What you are asked to do: An exact transcription is needed, starting with the line that contains "1. Navigate back to the code" and ending with the last line of the records.

Materials provided:
━━━
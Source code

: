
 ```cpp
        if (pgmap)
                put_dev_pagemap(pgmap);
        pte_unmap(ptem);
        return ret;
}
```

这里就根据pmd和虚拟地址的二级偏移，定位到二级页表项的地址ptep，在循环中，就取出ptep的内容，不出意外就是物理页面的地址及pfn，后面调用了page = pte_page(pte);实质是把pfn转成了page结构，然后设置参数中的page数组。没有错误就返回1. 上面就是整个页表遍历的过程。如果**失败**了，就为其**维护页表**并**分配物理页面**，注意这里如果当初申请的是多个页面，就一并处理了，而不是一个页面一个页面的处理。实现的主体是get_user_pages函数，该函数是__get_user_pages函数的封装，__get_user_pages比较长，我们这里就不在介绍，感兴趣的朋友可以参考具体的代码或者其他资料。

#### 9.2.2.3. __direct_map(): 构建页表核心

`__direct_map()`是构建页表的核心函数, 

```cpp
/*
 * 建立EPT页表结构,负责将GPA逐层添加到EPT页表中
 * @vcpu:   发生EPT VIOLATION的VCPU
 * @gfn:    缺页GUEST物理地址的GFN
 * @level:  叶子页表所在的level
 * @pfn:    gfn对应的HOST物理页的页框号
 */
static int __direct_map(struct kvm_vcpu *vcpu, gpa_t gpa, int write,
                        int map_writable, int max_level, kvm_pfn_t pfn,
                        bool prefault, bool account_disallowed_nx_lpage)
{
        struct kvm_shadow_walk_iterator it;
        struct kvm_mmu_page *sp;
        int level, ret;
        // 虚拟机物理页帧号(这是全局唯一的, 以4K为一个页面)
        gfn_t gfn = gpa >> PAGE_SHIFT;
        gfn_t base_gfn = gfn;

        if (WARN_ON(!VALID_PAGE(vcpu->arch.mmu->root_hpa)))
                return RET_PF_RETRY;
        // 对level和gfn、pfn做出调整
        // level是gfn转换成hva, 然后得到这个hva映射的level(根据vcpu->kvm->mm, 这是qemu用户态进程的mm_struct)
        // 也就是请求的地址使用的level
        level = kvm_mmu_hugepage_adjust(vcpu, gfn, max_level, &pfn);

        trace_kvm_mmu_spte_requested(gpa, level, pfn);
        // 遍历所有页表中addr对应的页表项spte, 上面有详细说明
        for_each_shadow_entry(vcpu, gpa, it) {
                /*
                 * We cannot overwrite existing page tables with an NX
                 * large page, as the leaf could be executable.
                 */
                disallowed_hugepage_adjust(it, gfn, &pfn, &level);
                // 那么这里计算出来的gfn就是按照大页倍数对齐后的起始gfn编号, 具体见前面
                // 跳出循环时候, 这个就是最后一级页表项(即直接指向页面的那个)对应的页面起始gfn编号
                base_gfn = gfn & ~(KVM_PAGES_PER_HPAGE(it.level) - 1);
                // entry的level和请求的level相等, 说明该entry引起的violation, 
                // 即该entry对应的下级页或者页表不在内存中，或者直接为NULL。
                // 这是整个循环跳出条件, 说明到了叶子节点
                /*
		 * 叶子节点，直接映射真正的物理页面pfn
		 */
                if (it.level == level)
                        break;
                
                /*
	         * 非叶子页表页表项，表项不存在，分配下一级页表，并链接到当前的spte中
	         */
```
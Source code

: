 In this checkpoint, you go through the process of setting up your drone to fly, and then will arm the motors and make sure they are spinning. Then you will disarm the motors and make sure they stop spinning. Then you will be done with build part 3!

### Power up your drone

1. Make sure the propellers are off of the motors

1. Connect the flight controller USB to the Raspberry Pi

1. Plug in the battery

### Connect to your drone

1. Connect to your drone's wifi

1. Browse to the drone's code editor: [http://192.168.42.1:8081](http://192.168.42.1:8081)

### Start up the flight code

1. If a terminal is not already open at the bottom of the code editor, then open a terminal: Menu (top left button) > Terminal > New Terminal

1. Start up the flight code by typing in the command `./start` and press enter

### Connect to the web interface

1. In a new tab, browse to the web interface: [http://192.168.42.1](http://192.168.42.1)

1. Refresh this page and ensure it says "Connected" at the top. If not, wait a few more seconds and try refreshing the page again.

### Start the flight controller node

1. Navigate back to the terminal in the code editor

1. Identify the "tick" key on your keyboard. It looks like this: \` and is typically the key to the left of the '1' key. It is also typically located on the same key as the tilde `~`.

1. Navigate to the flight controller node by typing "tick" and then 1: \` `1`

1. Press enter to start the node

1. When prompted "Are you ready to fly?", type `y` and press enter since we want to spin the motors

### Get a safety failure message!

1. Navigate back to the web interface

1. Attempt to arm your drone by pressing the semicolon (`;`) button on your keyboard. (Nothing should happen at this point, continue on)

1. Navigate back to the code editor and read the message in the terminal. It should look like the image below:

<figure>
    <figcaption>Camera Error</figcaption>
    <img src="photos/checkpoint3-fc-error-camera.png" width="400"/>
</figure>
━━━
Answer area:
1. Navigate back to the code editor and read the message in the terminal. It should look like the image below:

<figure>
    <figcaption>Camera Error</figcaption>
    <img src="photos/checkpoint3-fc-error-camera.png" width="400"/>
</figure>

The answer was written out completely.